Zhou (WuXi AppTec): PK/PD studies should adapt to the different requirements of each research stage. In the discovery phase, the PK/PD assessments facilitate an understanding of the biology by validating and confirming target engagement. For the leading-mAb selection stage, PK/PD studies should help to select the most ‘potential’ mAb, along with efficacy and toxicity evaluations, to minimize the risk of off-targeting. At the IND stage, systematic PK/PD studies, along with safety studies, play a vital role in translating pre-clinical knowledge to first-in-human clinic studies. In the clinical phase, further in-depth PK/PD studies can identify the covariates and potential sources of population variability, establishing exposure–response relationships in different cohorts. And finally, these studies support proper dose selection, regimen optimization, and biomarker tools establishment.

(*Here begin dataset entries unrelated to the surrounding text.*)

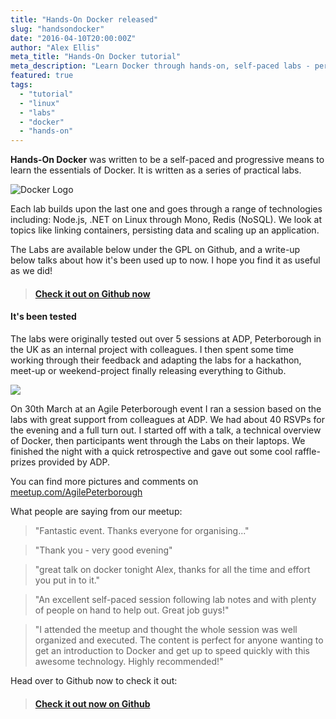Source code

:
 ```yaml
---
title: "Hands-On Docker released"
slug: "handsondocker"
date: "2016-04-10T20:00:00Z"
author: "Alex Ellis"
meta_title: "Hands-On Docker tutorial"
meta_description: "Learn Docker through hands-on, self-paced labs - perfect for newcomers and beginners. Build, scale, manage and link and master containers starting right now"
featured: true
tags:
  - "tutorial"
  - "linux"
  - "labs"
  - "docker"
  - "hands-on"
---
```


**Hands-On Docker** was written to be a self-paced and progressive means to learn the essentials of Docker. It is written as a series of practical labs.

![Docker Logo](/content/images/2016/04/small_h-trans-2.png)

Each lab builds upon the last one and goes through a range of technologies including: Node.js, .NET on Linux through Mono, Redis (NoSQL). We look at topics like linking containers, persisting data and scaling up an application.

The Labs are available below under the GPL on Github, and a write-up below talks about how it's been used up to now. I hope you find it as useful as we did! 

> #### [Check it out on Github now](https://github.com/alexellis/handsondocker/)

#### It's been tested

The labs were originally tested out over 5 sessions at ADP, Peterborough in the UK as an internal project with colleagues. I then spent some time working through their feedback and adapting the labs for a hackathon, meet-up or weekend-project finally releasing everything to Github.

![](/content/images/2016/03/docker_room.jpeg)

On 30th March at an Agile Peterborough event I ran a session based on the labs with great support from colleagues at ADP. We had about 40 RSVPs for the evening and a full turn out. I started off with a talk, a technical overview of Docker, then participants went through the Labs on their laptops. We finished the night with a quick retrospective and gave out some cool raffle-prizes provided by ADP.

You can find more pictures and comments on [meetup.com/AgilePeterborough](http://www.meetup.com/Agile-Peterborough/events/229407898/)

What people are saying from our meetup:

> "Fantastic event. Thanks everyone for organising..."

> "Thank you - very good evening"

> "great talk on docker tonight Alex, thanks for all the time and effort you put in to it."

> "An excellent self-paced session following lab notes and with plenty of people on hand to help out. Great job guys!"

>"I attended the meetup and thought the whole session was well organized and executed. The content is perfect for anyone wanting to get an introduction to Docker and get up to speed quickly with this awesome technology. Highly recommended!"


Head over to Github now to check it out:

> #### [Check it out now on Github](https://github.com/alexellis/handsondocker/)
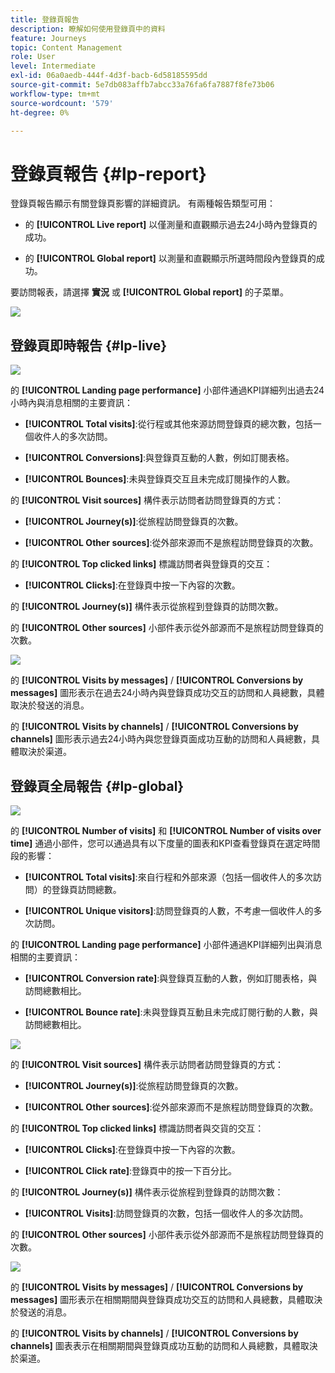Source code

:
 ```yaml
---
title: 登錄頁報告
description: 瞭解如何使用登錄頁中的資料
feature: Journeys
topic: Content Management
role: User
level: Intermediate
exl-id: 06a0aedb-444f-4d3f-bacb-6d58185595dd
source-git-commit: 5e7db083affb7abcc33a76fa6fa7887f8fe73b06
workflow-type: tm+mt
source-wordcount: '579'
ht-degree: 0%

---
```


# 登錄頁報告 {#lp-report}

登錄頁報告顯示有關登錄頁影響的詳細資訊。 有兩種報告類型可用：

* 的 **[!UICONTROL Live report]** 以僅測量和直觀顯示過去24小時內登錄頁的成功。

* 的 **[!UICONTROL Global report]** 以測量和直觀顯示所選時間段內登錄頁的成功。

要訪問報表，請選擇 **實況** 或 **[!UICONTROL Global report]** 的子菜單。

![](assets/landing_page_report_1.png)

## 登錄頁即時報告 {#lp-live}

![](assets/landing_page_report_2.png)

的 **[!UICONTROL Landing page performance]** 小部件通過KPI詳細列出過去24小時內與消息相關的主要資訊：

* **[!UICONTROL Total visits]**:從行程或其他來源訪問登錄頁的總次數，包括一個收件人的多次訪問。

* **[!UICONTROL Conversions]**:與登錄頁互動的人數，例如訂閱表格。

* **[!UICONTROL Bounces]**:未與登錄頁交互且未完成訂閱操作的人數。

的 **[!UICONTROL Visit sources]** 構件表示訪問者訪問登錄頁的方式：

* **[!UICONTROL Journey(s)]**:從旅程訪問登錄頁的次數。

* **[!UICONTROL Other sources]**:從外部來源而不是旅程訪問登錄頁的次數。

的 **[!UICONTROL Top clicked links]** 標識訪問者與登錄頁的交互：

* **[!UICONTROL Clicks]**:在登錄頁中按一下內容的次數。

的 **[!UICONTROL Journey(s)]** 構件表示從旅程到登錄頁的訪問次數。

的 **[!UICONTROL Other sources]** 小部件表示從外部源而不是旅程訪問登錄頁的次數。

![](assets/landing_page_report_3.png)

的 **[!UICONTROL Visits by messages]** / **[!UICONTROL Conversions by messages]** 圖形表示在過去24小時內與登錄頁成功交互的訪問和人員總數，具體取決於發送的消息。

的 **[!UICONTROL Visits by channels]** / **[!UICONTROL Conversions by channels]** 圖形表示過去24小時內與您登錄頁面成功互動的訪問和人員總數，具體取決於渠道。

## 登錄頁全局報告 {#lp-global}

![](assets/landing_page_report_4.png)

的 **[!UICONTROL Number of visits]** 和 **[!UICONTROL Number of visits over time]** 通過小部件，您可以通過具有以下度量的圖表和KPI查看登錄頁在選定時間段的影響：

* **[!UICONTROL Total visits]**:來自行程和外部來源（包括一個收件人的多次訪問）的登錄頁訪問總數。

* **[!UICONTROL Unique visitors]**:訪問登錄頁的人數，不考慮一個收件人的多次訪問。

的 **[!UICONTROL Landing page performance]** 小部件通過KPI詳細列出與消息相關的主要資訊：

* **[!UICONTROL Conversion rate]**:與登錄頁互動的人數，例如訂閱表格，與訪問總數相比。

* **[!UICONTROL Bounce rate]**:未與登錄頁互動且未完成訂閱行動的人數，與訪問總數相比。

![](assets/landing_page_report_5.png)

的 **[!UICONTROL Visit sources]** 構件表示訪問者訪問登錄頁的方式：

* **[!UICONTROL Journey(s)]**:從旅程訪問登錄頁的次數。

* **[!UICONTROL Other sources]**:從外部來源而不是旅程訪問登錄頁的次數。

的 **[!UICONTROL Top clicked links]** 標識訪問者與交貨的交互：

* **[!UICONTROL Clicks]**:在登錄頁中按一下內容的次數。

* **[!UICONTROL Click rate]**:登錄頁中的按一下百分比。

的 **[!UICONTROL Journey(s)]** 構件表示從旅程到登錄頁的訪問次數：

* **[!UICONTROL Visits]**:訪問登錄頁的次數，包括一個收件人的多次訪問。

的 **[!UICONTROL Other sources]** 小部件表示從外部源而不是旅程訪問登錄頁的次數。

![](assets/landing_page_report_6.png)

的 **[!UICONTROL Visits by messages]** / **[!UICONTROL Conversions by messages]** 圖形表示在相關期間與登錄頁成功交互的訪問和人員總數，具體取決於發送的消息。

的 **[!UICONTROL Visits by channels]** / **[!UICONTROL Conversions by channels]** 圖表表示在相關期間與登錄頁成功互動的訪問和人員總數，具體取決於渠道。
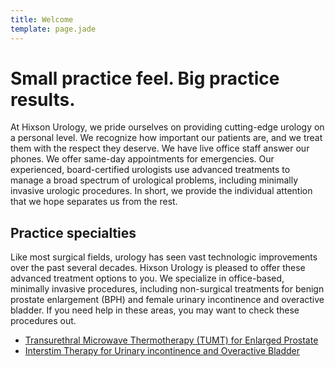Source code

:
 ```yaml
---
title: Welcome
template: page.jade
---
```


Small practice feel. Big practice results.
==========================================

At Hixson Urology, we pride ourselves on providing cutting-edge urology on a
personal level. We recognize how important our patients are, and we treat them
with the respect they deserve. We have live office staff answer our phones. We
offer same-day appointments for emergencies. Our experienced, board-certified
urologists use advanced treatments to manage a broad spectrum of urological
problems, including minimally invasive urologic procedures. In short, we
provide the individual attention that we hope separates us from the rest.

Practice specialties
--------------------

Like most surgical fields, urology has seen vast technologic improvements over
the past several decades.  Hixson Urology is pleased to offer these advanced
treatment options to you.  We specialize in office-based, minimally invasive
procedures, including non-surgical treatments for benign prostate enlargement
(BPH) and female urinary incontinence and overactive bladder. If you need help
in these areas, you may want to check these procedures out.

  - [Transurethral Microwave Thermotherapy (TUMT) for Enlarged Prostate](http://www.urologix.com/patients/cooled-thermotherapy.php)
  - [Interstim Therapy for Urinary incontinence and Overactive Bladder](http://www.medtronic.com/patients/overactive-bladder/about-therapy/index.htm)

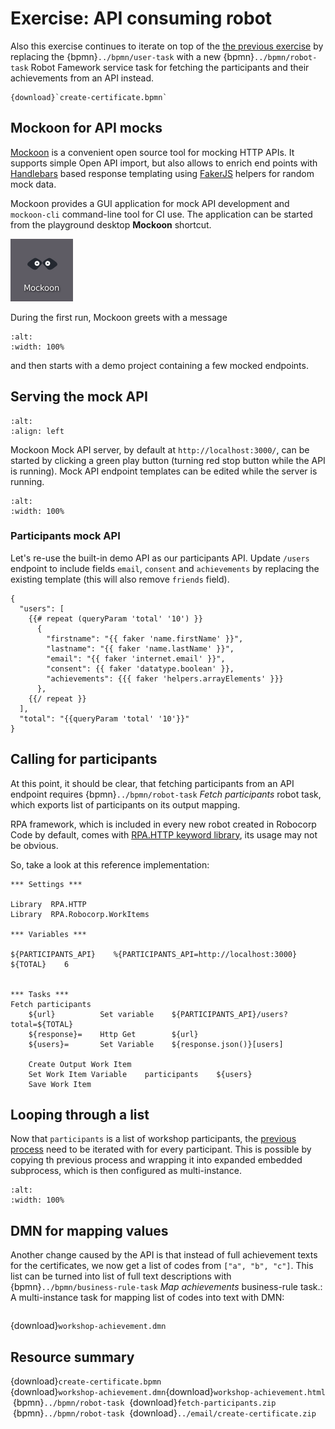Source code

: # Exercise: API consuming robot

Also this exercise continues to iterate on top of the [the previous exercise](../email/index.md) by replacing the {bpmn}`../bpmn/user-task` with a new {bpmn}`../bpmn/robot-task` Robot Famework service task for fetching the participants and their achievements from an API instead.

```{bpmn-figure} create-certificate
{download}`create-certificate.bpmn`
```

## Mockoon for API mocks

[Mockoon](https://mockoon.com/) is a convenient open source tool for mocking HTTP APIs. It supports simple Open API import, but also allows to enrich end points with [Handlebars](https://handlebarsjs.com/) based response templating using [FakerJS](https://fakerjs.dev/) helpers for random mock data.

Mockoon provides a GUI application for mock API development and `mockoon-cli` command-line tool for CI use. The application can be started from the playground desktop **Mockoon** shortcut.

![Mockoon desktop icon](../playground/desktop-mockoon.png)

During the first run, Mockoon greets with a message

```{figure} mockoon-welcome.png
:alt:
:width: 100%
```

and then starts with a demo project containing a few mocked endpoints.

## Serving the mock API

```{figure} mockoon-play.png
:alt:
:align: left
```

Mockoon Mock API server, by default at `http://localhost:3000/`, can be started by clicking a green play button (turning red stop button while the API is running). Mock API endpoint templates can be edited while the server is running.

```{figure} mockoon-users.png
:alt:
:width: 100%
```

### Participants mock API

Let's re-use the built-in demo API as our participants API. Update `/users` endpoint to include fields `email`, `consent` and `achievements` by replacing the existing template (this will also remove `friends` field).

```
{
  "users": [
    {{# repeat (queryParam 'total' '10') }}
      {
        "firstname": "{{ faker 'name.firstName' }}",
        "lastname": "{{ faker 'name.lastName' }}",
        "email": "{{ faker 'internet.email' }}",
        "consent": {{ faker 'datatype.boolean' }},
        "achievements": {{{ faker 'helpers.arrayElements' }}}
      },
    {{/ repeat }}
  ],
  "total": "{{queryParam 'total' '10'}}"
}
```

## Calling for participants

At this point, it should be clear, that fetching participants from an API endpoint requires {bpmn}`../bpmn/robot-task` *Fetch participants* robot task, which exports list of participants on its output mapping.

RPA framework, which is included in every new robot created in Robocorp Code by default, comes with [RPA.HTTP keyword library](https://robocorp.com/docs/libraries/rpa-framework/rpa-http), its usage may not be obvious.

So, take a look at this reference implementation:

```robotframework
*** Settings ***

Library  RPA.HTTP
Library  RPA.Robocorp.WorkItems

*** Variables ***

${PARTICIPANTS_API}    %{PARTICIPANTS_API=http://localhost:3000}
${TOTAL}    6


*** Tasks ***
Fetch participants
    ${url}          Set variable    ${PARTICIPANTS_API}/users?total=${TOTAL}
    ${response}=    Http Get        ${url}
    ${users}=       Set Variable    ${response.json()}[users]

    Create Output Work Item
    Set Work Item Variable    participants    ${users}
    Save Work Item
```


## Looping through a list

Now that `participants` is a list of workshop participants, the [previous process](../email/index.md) need to be iterated with for every participant. This is possible by copying th previous process and wrapping it into expanded embedded subprocess, which is then configured as multi-instance.

```{figure} modeler-multi-instance.png
:alt:
:width: 100%
```

## DMN for mapping values

Another change caused by the API is that instead of full achievement texts for the certificates, we now get a list of codes from `["a", "b", "c"]`. This list can be turned into list of full text descriptions with {bpmn}`../bpmn/business-rule-task` *Map achievements* business-rule task.: A multi-instance task for mapping list of codes into text with DMN:

```{dmn-html} workshop-achievement
```
{download}`workshop-achievement.dmn`


## Resource summary

{download}`create-certificate.bpmn`<br/>
{download}`workshop-achievement.dmn`{download}`workshop-achievement.html`<br/>
&nbsp;{bpmn}`../bpmn/robot-task`&nbsp; {download}`fetch-participants.zip`<br/>
&nbsp;{bpmn}`../bpmn/robot-task`&nbsp; {download}`../email/create-certificate.zip`


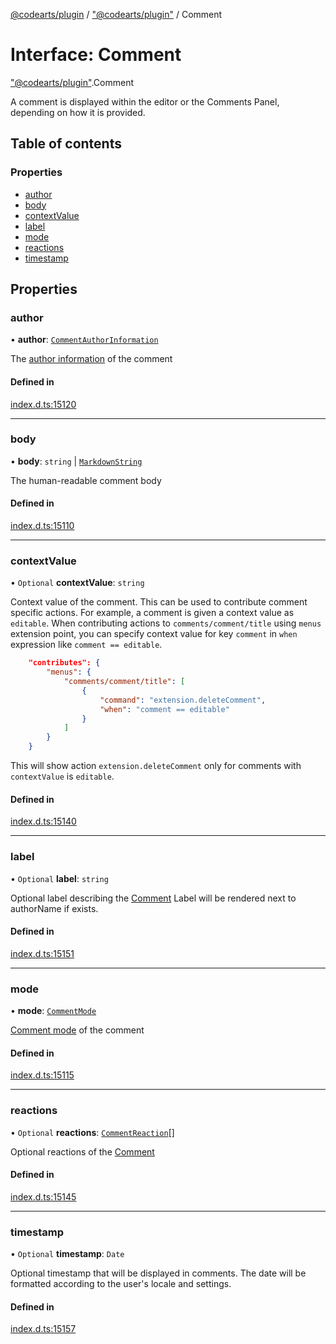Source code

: [@codearts/plugin](../README.md) / ["@codearts/plugin"](../modules/_codearts_plugin_.md) / Comment

# Interface: Comment

["@codearts/plugin"](../modules/_codearts_plugin_.md).Comment

A comment is displayed within the editor or the Comments Panel, depending on how it is provided.

## Table of contents

### Properties

- [author](codearts_plugin_.Comment.md#author)
- [body](codearts_plugin_.Comment.md#body)
- [contextValue](codearts_plugin_.Comment.md#contextvalue)
- [label](codearts_plugin_.Comment.md#label)
- [mode](codearts_plugin_.Comment.md#mode)
- [reactions](codearts_plugin_.Comment.md#reactions)
- [timestamp](codearts_plugin_.Comment.md#timestamp)

## Properties

### author

• **author**: [`CommentAuthorInformation`](codearts_plugin_.CommentAuthorInformation.md)

The [author information](codearts_plugin_.CommentAuthorInformation.md) of the comment

#### Defined in

[index.d.ts:15120](https://github.com/huaweicloud/cloudide-plugin-api/blob/5055bbd/index.d.ts#L15120)

___

### body

• **body**: `string` \| [`MarkdownString`](../classes/codearts_plugin_.MarkdownString.md)

The human-readable comment body

#### Defined in

[index.d.ts:15110](https://github.com/huaweicloud/cloudide-plugin-api/blob/5055bbd/index.d.ts#L15110)

___

### contextValue

• `Optional` **contextValue**: `string`

Context value of the comment. This can be used to contribute comment specific actions.
For example, a comment is given a context value as `editable`. When contributing actions to `comments/comment/title`
using `menus` extension point, you can specify context value for key `comment` in `when` expression like `comment == editable`.
```json
	"contributes": {
		"menus": {
			"comments/comment/title": [
				{
					"command": "extension.deleteComment",
					"when": "comment == editable"
				}
			]
		}
	}
```
This will show action `extension.deleteComment` only for comments with `contextValue` is `editable`.

#### Defined in

[index.d.ts:15140](https://github.com/huaweicloud/cloudide-plugin-api/blob/5055bbd/index.d.ts#L15140)

___

### label

• `Optional` **label**: `string`

Optional label describing the [Comment](codearts_plugin_.Comment.md)
Label will be rendered next to authorName if exists.

#### Defined in

[index.d.ts:15151](https://github.com/huaweicloud/cloudide-plugin-api/blob/5055bbd/index.d.ts#L15151)

___

### mode

• **mode**: [`CommentMode`](../enums/codearts_plugin_.CommentMode.md)

[Comment mode](../enums/codearts_plugin_.CommentMode.md) of the comment

#### Defined in

[index.d.ts:15115](https://github.com/huaweicloud/cloudide-plugin-api/blob/5055bbd/index.d.ts#L15115)

___

### reactions

• `Optional` **reactions**: [`CommentReaction`](codearts_plugin_.CommentReaction.md)[]

Optional reactions of the [Comment](codearts_plugin_.Comment.md)

#### Defined in

[index.d.ts:15145](https://github.com/huaweicloud/cloudide-plugin-api/blob/5055bbd/index.d.ts#L15145)

___

### timestamp

• `Optional` **timestamp**: `Date`

Optional timestamp that will be displayed in comments.
The date will be formatted according to the user's locale and settings.

#### Defined in

[index.d.ts:15157](https://github.com/huaweicloud/cloudide-plugin-api/blob/5055bbd/index.d.ts#L15157)
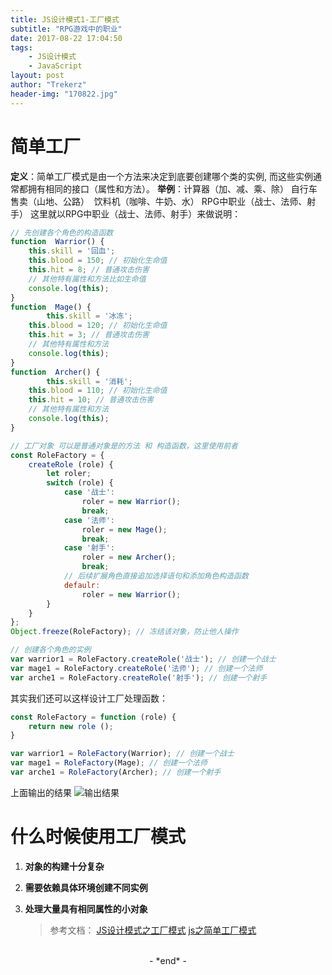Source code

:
 ```yaml
---
title: JS设计模式1-工厂模式
subtitle: "RPG游戏中的职业"
date: 2017-08-22 17:04:50
tags: 
	- JS设计模式
	- JavaScript
layout: post
author: "Trekerz"
header-img: "170822.jpg"
---
```


# **简单工厂**

**定义**：简单工厂模式是由一个方法来决定到底要创建哪个类的实例, 而这些实例通常都拥有相同的接口（属性和方法）。 
**举例**：计算器（加、减、乘、除）
​    自行车售卖（山地、公路）
​    饮料机（咖啡、牛奶、水）
​    RPG中职业（战士、法师、射手）
这里就以RPG中职业（战士、法师、射手）来做说明：

```js
// 先创建各个角色的构造函数
function  Warrior() {
	this.skill = '回血';
	this.blood = 150; // 初始化生命值
	this.hit = 8; // 普通攻击伤害
	// 其他特有属性和方法比如生命值
	console.log(this);
}
function  Mage() {
		this.skill = '冰冻';
	this.blood = 120; // 初始化生命值
	this.hit = 3; // 普通攻击伤害
	// 其他特有属性和方法
	console.log(this);
}
function  Archer() {
		this.skill = '消耗';
	this.blood = 110; // 初始化生命值
	this.hit = 10; // 普通攻击伤害
	// 其他特有属性和方法
	console.log(this);
}

// 工厂对象 可以是普通对象是的方法 和 构造函数，这里使用前者
const RoleFactory = {
	createRole (role) {
		let roler;
		switch (role) {
			case '战士':
				roler = new Warrior();
				break;
			case '法师':
				roler = new Mage();
				break;
			case '射手':
				roler = new Archer();
				break;
			// 后续扩展角色直接追加选择语句和添加角色构造函数
			defaulr: 
				roler = new Warrior();
		}
	}
};
Object.freeze(RoleFactory); // 冻结该对象，防止他人操作

// 创建各个角色的实例
var warrior1 = RoleFactory.createRole('战士'); // 创建一个战士
var mage1 = RoleFactory.createRole('法师'); // 创建一个法师
var arche1 = RoleFactory.createRole('射手'); // 创建一个射手
```

其实我们还可以这样设计工厂处理函数：

```javascript
const RoleFactory = function (role) {
	return new role ();
}

var warrior1 = RoleFactory(Warrior); // 创建一个战士
var mage1 = RoleFactory(Mage); // 创建一个法师
var arche1 = RoleFactory(Archer); // 创建一个射手
```

上面输出的结果
![输出结果](1.png)

# 什么时候使用工厂模式

1. **对象的构建十分复杂**

2. **需要依赖具体环境创建不同实例**

3. **处理大量具有相同属性的小对象**

   > 参考文档：
   > [JS设计模式之工厂模式](http://www.cnblogs.com/coiorz/p/4806550.html)
   > [js之简单工厂模式](http://www.cnblogs.com/myzy/p/5240457.html)

<br/>

<center>-&nbsp;*end*&nbsp;-</center>

<br/>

PK/PD studies must comply with regulatory guidance, both during and after the IND phase of mAb drug development. It is also helpful to reference the regulatory standards in the early phase of drug development. Given that regulations are often adapted based on the lessons learned from many actual drug development cases, items rooted in regulatory guidance are often representative of key points in drug development. For example, a mAb PK bioanalysis in the discovery phase, using a partially validated method (validating specific parameters such as selectivity and stability) will make the mAb quantification more reliable in an unconventional matrix.
PTE: What role or impact do PK/PD studies have on an IND filing for a new mAb?Are they even relevant at that stage?
Zhou (WuXi AppTec): PK/PD studies are essential materials for an IND filing. PK/PD studies serve the following purpose in the IND phase for mAb development: integrate pharmacology and toxicology data and help correlate pre-clinical knowledge to first-in-human clinical study; bridge toxicology studies to define maximum tolerated dose (MTD) and select first-in-human dose; design a dose escalation scheme; and project efficacious dose in clinical.
PTE: What currently are the major analytical/technical challenges in conducting PK/PD studies on new mAbs?
Zhou (WuXi AppTec): Several challenges currently exist within PK/PD studies for mAb drugs. First, the assumptions used to simplify the exposure–response relationships in PK/PD modelling may not always be appropriate. For example, in the past, the PK/PD model assumed the drug concentration in tumor cells was related to the cell-killing effect. However, in the absence of an actual measurement of the distribution cascade, the validity of this assumption is uncertain.
Second, the translation from animals (pre-clinical) to humans (clinical) based on PK/PD modelling is also challenging. Furthermore, existing PK/PD modelling assumptions are usually based on prior experience, as such studies are needed to understand the applicability of new mAbs.
Third, the reliability of PK/PD data depends on the selection of a proper analytical method/platform, which may be a challenge in some instances. The bioanalysis should always follow a fit-for-purpose principle. Based on the ligand properties (such as solubility and endogenous concentrations), the availability of critical reagents, and desired sensitivity, a suitable assay format needs to be designed.
There is an ongoing effort regarding PK/PD analytical strategy optimization. The ability to accelerate research and develop safe and effective mAbs rely less on tools and more on an investigator’s skills, knowledge, and expertise. Drug developers and sponsors that do not have the time, capacity, or expertise to conduct these investigations in-house should consider working with a testing partner.
1. M. Penney and B. Agoram, Br J Clin Pharmacol. 77 (5) 740–745 (2014).
2. A.V. Kamath, Drug Discovery Today: Technologies 21–22, 75–83 (2016).
3. T. Tuntland, et al., Frontiers in Pharmacology 5 (2014).
Feliza Mirasol is the science editor for Pharmaceutical Technology.